Originally Posted October 18, 2004 by Chad
BAR HARBOR, MAINE. We arrived at Acadia National Park yesterday. It was cool and sunny. The popular places were crowded. We followed the park loop road to the only sandy beach on the island. We dismounted and carried our bike down the stairs to the water. We asked a Japanese man who was there with his family to take our picture as we wetted our tires. In the first picture I was looking down at a wave coming up to soak our feet. The second picture came out better. Then a park ranger came marching down the steps to us. He told us bikes were not allowed on the beach and ordered us to leave. It ruined the moment.

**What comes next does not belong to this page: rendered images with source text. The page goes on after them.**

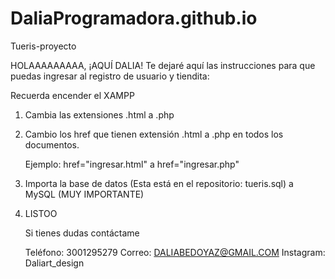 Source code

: # DaliaProgramadora.github.io
Tueris-proyecto

HOLAAAAAAAAA, ¡AQUÍ DALIA!
Te dejaré aquí las instrucciones para que puedas ingresar al registro de usuario y tiendita:

Recuerda encender el XAMPP

1. Cambia las extensiones .html a .php
2. Cambio los href que tienen extensión .html a .php en todos los documentos.
   
   Ejemplo: href="ingresar.html" a href="ingresar.php"
   
4. Importa la base de datos (Esta está en el repositorio: tueris.sql) a MySQL (MUY IMPORTANTE)
5. LISTOO

   Si tienes dudas contáctame
   
   Teléfono: 3001295279
   Correo: DALIABEDOYAZ@GMAIL.COM
   Instagram: Daliart_design
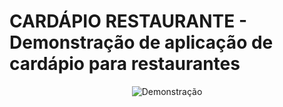 # CARDÁPIO RESTAURANTE - Demonstração de aplicação de cardápio para restaurantes

<div style="width: 100%; text-align: center;">
<img src="https://github.com/jonathastassi/cardapio_restaurante_app/blob/main/example.gif" alt="Demonstração">
</div>
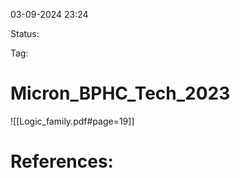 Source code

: 03-09-2024 23:24

Status:

Tag:


# Micron_BPHC_Tech_2023

![[Logic_family.pdf#page=19]]









# References:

It's hard to believe our journey is over. We still have to get to the train station in Portland, two hundred miles away, but we have seen the Atlantic Ocean and can pedal no further. When we started this journey we were passive observers, slipping through town after town, often unnoticed. We took little from the towns and left nothing behind.

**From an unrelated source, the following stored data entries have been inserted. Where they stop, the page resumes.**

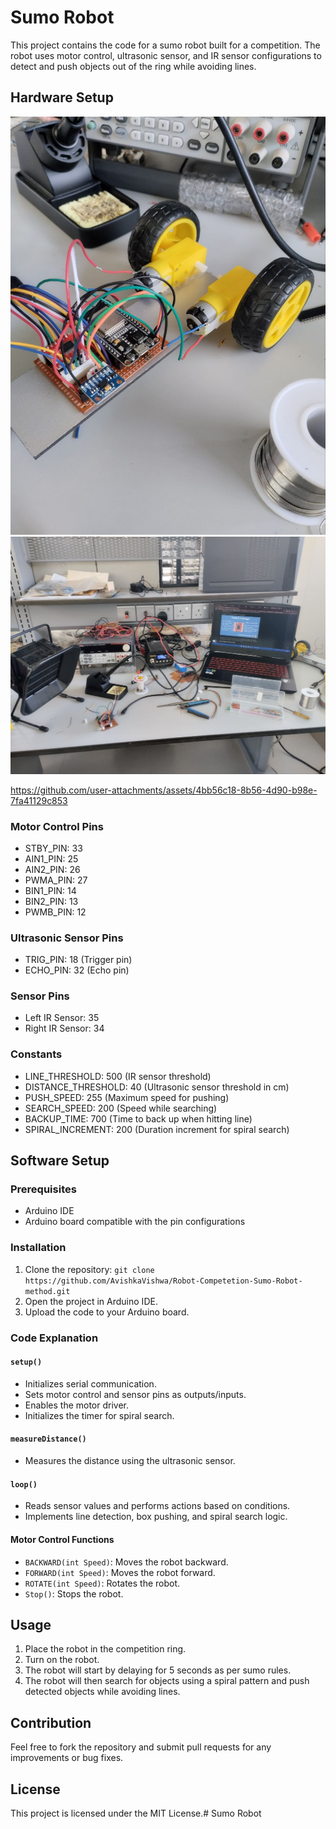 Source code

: # Sumo Robot

This project contains the code for a sumo robot built for a competition. The robot uses motor control, ultrasonic sensor, and IR sensor configurations to detect and push objects out of the ring while avoiding lines.

## Hardware Setup

<img src ="/assets/photo_2024-12-13_21-54-50.jpg">

<img src ="/assets/photo_2024-12-13_21-54-52.jpg">


https://github.com/user-attachments/assets/4bb56c18-8b56-4d90-b98e-7fa41129c853


### Motor Control Pins
- STBY_PIN: 33
- AIN1_PIN: 25
- AIN2_PIN: 26
- PWMA_PIN: 27
- BIN1_PIN: 14
- BIN2_PIN: 13
- PWMB_PIN: 12

### Ultrasonic Sensor Pins
- TRIG_PIN: 18 (Trigger pin)
- ECHO_PIN: 32 (Echo pin)

### Sensor Pins
- Left IR Sensor: 35
- Right IR Sensor: 34

### Constants
- LINE_THRESHOLD: 500 (IR sensor threshold)
- DISTANCE_THRESHOLD: 40 (Ultrasonic sensor threshold in cm)
- PUSH_SPEED: 255 (Maximum speed for pushing)
- SEARCH_SPEED: 200 (Speed while searching)
- BACKUP_TIME: 700 (Time to back up when hitting line)
- SPIRAL_INCREMENT: 200 (Duration increment for spiral search)

## Software Setup

### Prerequisites
- Arduino IDE
- Arduino board compatible with the pin configurations

### Installation
1. Clone the repository: `git clone https://github.com/AvishkaVishwa/Robot-Competetion-Sumo-Robot-method.git`
2. Open the project in Arduino IDE.
3. Upload the code to your Arduino board.

### Code Explanation

#### `setup()`
- Initializes serial communication.
- Sets motor control and sensor pins as outputs/inputs.
- Enables the motor driver.
- Initializes the timer for spiral search.

#### `measureDistance()`
- Measures the distance using the ultrasonic sensor.

#### `loop()`
- Reads sensor values and performs actions based on conditions.
- Implements line detection, box pushing, and spiral search logic.

#### Motor Control Functions
- `BACKWARD(int Speed)`: Moves the robot backward.
- `FORWARD(int Speed)`: Moves the robot forward.
- `ROTATE(int Speed)`: Rotates the robot.
- `Stop()`: Stops the robot.

## Usage
1. Place the robot in the competition ring.
2. Turn on the robot.
3. The robot will start by delaying for 5 seconds as per sumo rules.
4. The robot will then search for objects using a spiral pattern and push detected objects while avoiding lines.

## Contribution
Feel free to fork the repository and submit pull requests for any improvements or bug fixes.

## License
This project is licensed under the MIT License.# Sumo Robot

Then as our journey matured it took on tone and dimension. We slipped into a new frame and grew to be a part of it, related to the people we met and places we saw. From the crazy lady in Tonasket who asked us if we planning on skinny dipping, to the leather-clad bikers of Ringling, to the lycra-clad bikers of Laramie, the Mormons of Nauvoo, the corn- and bean-farmers of Iowa, the Presidential hopeful in Coldwater, the supplement saleswoman in Anita, the Reverends of Pennsylvania, the punkers near Syracuse with whom we witnessed a traffic accident, to everyone who asked us which of us did the most work [They have missed the point of the journey.] to the New Englanders who pretended not to see us, to all the vacationers at the parks who stood and gawked at us and at the same land we were there to see, and to all of you who have been following us along our way. We have all grown into a journey that has stepped beyond its start in the west and finish in the east, beyond the boundaries of this country, beyond the limits of our collective memory. Our jouney is alive and it lives in every one of us. Our legs have turned the pedals and we have seen life.